Datablocks is a node based editor with several blocks for processing data. It's based on our open source library React Flow. The editor is divided into four parts. On the left you have the sidebar with the different blocks. In the center you can find the editor pane and at the bottom there is the data output view and a terminal.
The sidebar: We divided the blocks into the groups Input, Transform, Geo, Visualization and Misc. The input group gives you blocks to read in data. Either by paste text content or by file upload. Currently, datablocks can handle json, csv, topojson and geojson files. There is also an example data block for testing and playing around. The transform blocks handles tabular data. You can filter data entries or merge different data sets for example. The geo blocks help you to simplify data or converting geo formats. With the visualization blocks you can create simple visualizations like a histogram or a bar chart. The misc section contains markdown and a simple statistics block for now.
The editor pane: This is place where you are working most of the time. On the editor pane you can connect different blocks to create a data flow and you can configure the blocks. In the current version all configuration happens in the blocks. We might add another panel on the right side for more complex configurations or code input like the Javascript block but for now we like the idea to be able to see all settings at once.
At the bottom you can find the data output view. This view shows you the output of the selected block. It can display tabular data, JSON objects and geojson data. You can also export your data as csv, json or geojson.
In the right bottom corner is the terminal. It's used to display application errors or logs from the Javascript block. There are also some commands you can type in but thats more of a gimmick for now.

How We Use It

To give you a better understanding of datablocks we have written down three example tasks. We are using data from the example data block so that you can easily try it on your own.

Filter Data Entries

In this example we filter all data entries where the population is greater than 500k. As you can see on the image we are using the Example Data block as input and connect it with the Filter block. Depending on the data type of the chosen column you have several filter condition possibilities.
datablocks filter
The type of the output and the number of rows is displayed at the bottom left of a block. The original data set had 195 rows. After we applied the filter it was reduced to 166 lines. Now we can export the result as csv or json in the data view.

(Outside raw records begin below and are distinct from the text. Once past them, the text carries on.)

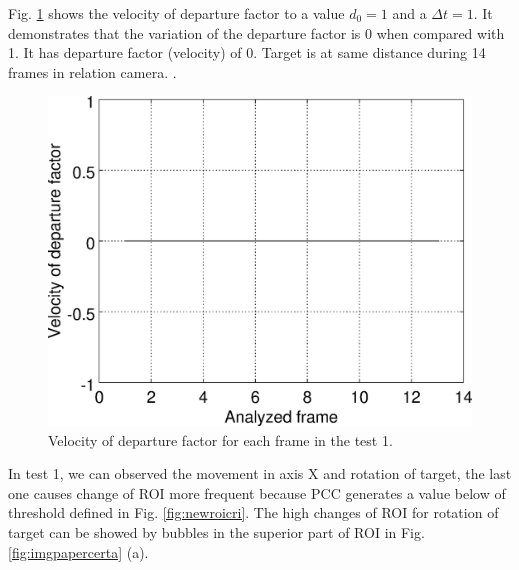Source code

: Fig. \ref{fig:res_graph1v} shows the velocity of departure factor
to a value $d_0=1$ and a $\Delta t=1$. It demonstrates that the variation
of the departure factor is 0 when compared with 1. 
It has departure factor (velocity) of $0$. Target is at same distance 
during 14 frames in relation camera.
.
\begin{figure}[H]
\centering
\includegraphics[width=0.8\columnwidth]{images/results2D_graphv.eps}
\caption{Velocity of departure factor for each frame in the test 1.}
\label{fig:res_graph1v}
\end{figure}

In test 1, we can observed the movement in axis X and rotation of target, the last one causes change of ROI more frequent
because PCC generates a value below of threshold defined in Fig. \ref{fig:newroicri}.
The high changes of ROI for rotation of target can be showed by bubbles in the superior part of ROI in Fig. 
\ref{fig:imgpapercerta} (a).
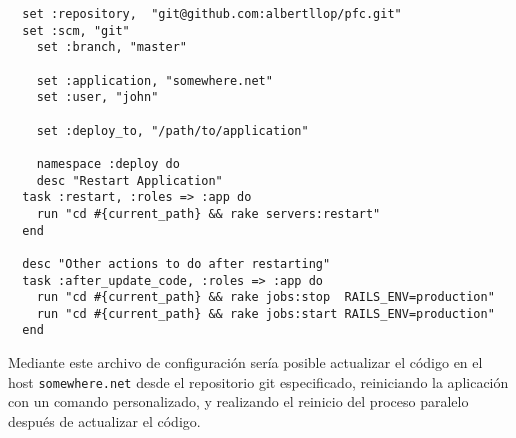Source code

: \begin{verbatim}
  set :repository,  "git@github.com:albertllop/pfc.git"
  set :scm, "git"
	set :branch, "master"
	
	set :application, "somewhere.net"
	set :user, "john"
	
	set :deploy_to, "/path/to/application"
	
	namespace :deploy do
	desc "Restart Application"
  task :restart, :roles => :app do
    run "cd #{current_path} && rake servers:restart"
  end
  
  desc "Other actions to do after restarting"
  task :after_update_code, :roles => :app do
    run "cd #{current_path} && rake jobs:stop  RAILS_ENV=production"
    run "cd #{current_path} && rake jobs:start RAILS_ENV=production"
  end
\end{verbatim}

Mediante este archivo de configuración sería posible actualizar el código en el host \texttt{somewhere.net} desde el repositorio git especificado, reiniciando la aplicación con un comando personalizado, y realizando el reinicio del proceso paralelo después de actualizar el código.


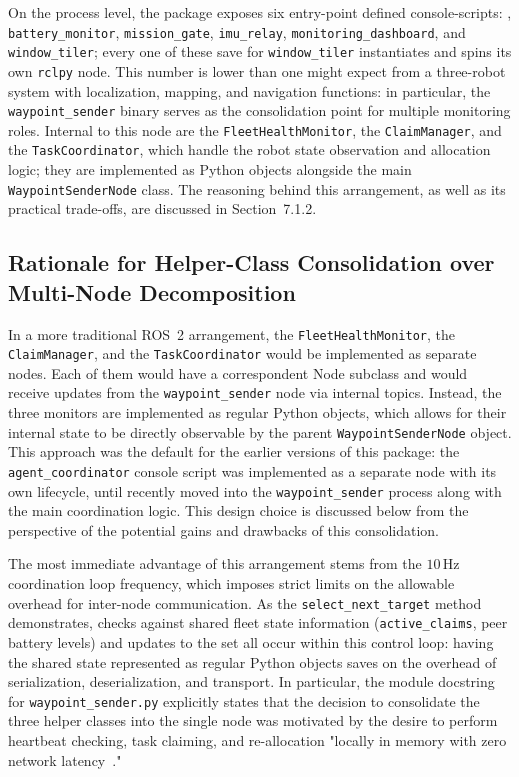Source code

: On the process level, the package exposes six entry-point defined console-scripts: , \texttt{battery\_monitor}, \texttt{mission\_gate}, \texttt{imu\_relay}, \texttt{monitoring\_dashboard}, and \texttt{window\_tiler}; every one of these save for \texttt{window\_tiler} instantiates and spins its own \texttt{rclpy} node. This number is lower than one might expect from a three-robot system with localization, mapping, and navigation functions: in particular, the \texttt{waypoint\_sender} binary serves as the consolidation point for multiple monitoring roles. Internal to this node are the \texttt{FleetHealthMonitor}, the \texttt{ClaimManager}, and the \texttt{TaskCoordinator}, which handle the robot state observation and allocation logic; they are implemented as Python objects alongside the main \texttt{WaypointSenderNode} class. The reasoning behind this arrangement, as well as its practical trade-offs, are discussed in Section~7.1.2.

\subsection{Rationale for Helper-Class Consolidation over Multi-Node Decomposition}

In a more traditional ROS~2 arrangement, the \texttt{FleetHealthMonitor}, the \texttt{ClaimManager}, and the \texttt{Task\-Coordinator} would be implemented as separate nodes. Each of them would have a correspondent Node subclass and would receive updates from the \texttt{waypoint\_sender} node via internal topics. Instead, the three monitors are implemented as regular Python objects, which allows for their internal state to be directly observable by the parent \texttt{WaypointSenderNode} object. This approach was the default for the earlier versions of this package: the \texttt{agent\_coordinator} console script was implemented as a separate node with its own lifecycle, until recently moved into the \texttt{waypoint\_sender} process along with the main coordination logic. This design choice is discussed below from the perspective of the potential gains and drawbacks of this consolidation.

The most immediate advantage of this arrangement stems from the $10\,\text{Hz}$ coordination loop frequency, which imposes strict limits on the allowable overhead for inter-node communication. As the \texttt{select\_next\_target} method demonstrates, checks against shared fleet state information (\texttt{active\_claims}, peer battery levels) and updates to the  set all occur within this control loop: having the shared state represented as regular Python objects saves on the overhead of serialization, deserialization, and transport. In particular, the module docstring for \texttt{waypoint\_sender.py} explicitly states that the decision to consolidate the three helper classes into the single node was motivated by the desire to perform heartbeat checking, task claiming, and re-allocation "locally in memory with zero network latency~\cite{casini2023response}."

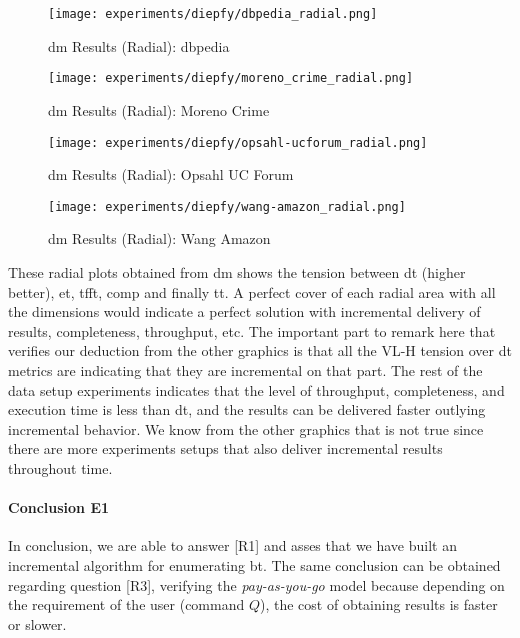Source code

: \begin{figure}[!htb]
  \centering
  \begin{minipage}{0.5\textwidth}
   \texttt{[image: experiments/diepfy/dbpedia\_radial.png]}
    \caption{\acrshort{dm} Results (Radial): \acrshort{dbpedia}}
    \label{fig:dief:dbpedia-radial}
  \end{minipage}%
  \begin{minipage}{0.5\textwidth}
   \texttt{[image: experiments/diepfy/moreno\_crime\_radial.png]}
    \caption{\acrshort{dm} Results (Radial): Moreno Crime}
    \label{fig:dief:moreno-radial}
  \end{minipage}
\end{figure}
%
\begin{figure}[!htb]
  \centering
  \begin{minipage}{0.5\textwidth}
   \texttt{[image: experiments/diepfy/opsahl-ucforum\_radial.png]}
    \caption{\acrshort{dm} Results (Radial): Opsahl UC Forum}
    \label{fig:dief:opsahl-radial}
  \end{minipage}%
  \begin{minipage}{0.5\textwidth}
    \texttt{[image: experiments/diepfy/wang-amazon\_radial.png]}
     \caption{\acrshort{dm} Results (Radial): Wang Amazon}
     \label{fig:dief:wang-radial}
   \end{minipage}
 \end{figure}

These radial plots obtained from \acrshort{dm} shows the tension between \acrfull{dt} (higher better),
\acrfull{et}, \acrfull{tfft}, \acrfull{comp} and finally \acrfull{tt}. A perfect cover of each radial area with all the dimensions would
indicate a perfect solution with incremental delivery of results, completeness, throughput, etc. The important part to remark here that verifies
our deduction from the other graphics is that all the VL-H tension over \acrshort{dt} metrics are indicating that they are incremental on that part. 
The rest of the data setup experiments indicates that the level of throughput, completeness, and execution time is less than \acrfull{dt}, and the results can be delivered faster outlying incremental behavior. 
We know from the other graphics that is not true since there are more experiments setups that also deliver incremental results throughout time.

\paragraph{Conclusion E1} In conclusion, we are able to answer [R1] and asses that we have built an incremental algorithm for enumerating \acrlong{bt}. 
The same conclusion can be obtained regarding question [R3], verifying the \emph{pay-as-you-go} model because depending on the requirement of the user (command $Q$), the cost of obtaining results is faster or slower.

Geocode Addresses and Visualize Points

Geocoding data is also a job we had to do a lot of times. We wrote a script that we could adjust but now that we have datablocks it's a lot easier for us. You can specify the address column and choose google maps api or here as a provider. The Geocode block then appends a latitude and longitude column to the data set.
datablocks geocode
In the example above we are additionally using the Data To Points block to create a geojson file that we can preview in the data view panel.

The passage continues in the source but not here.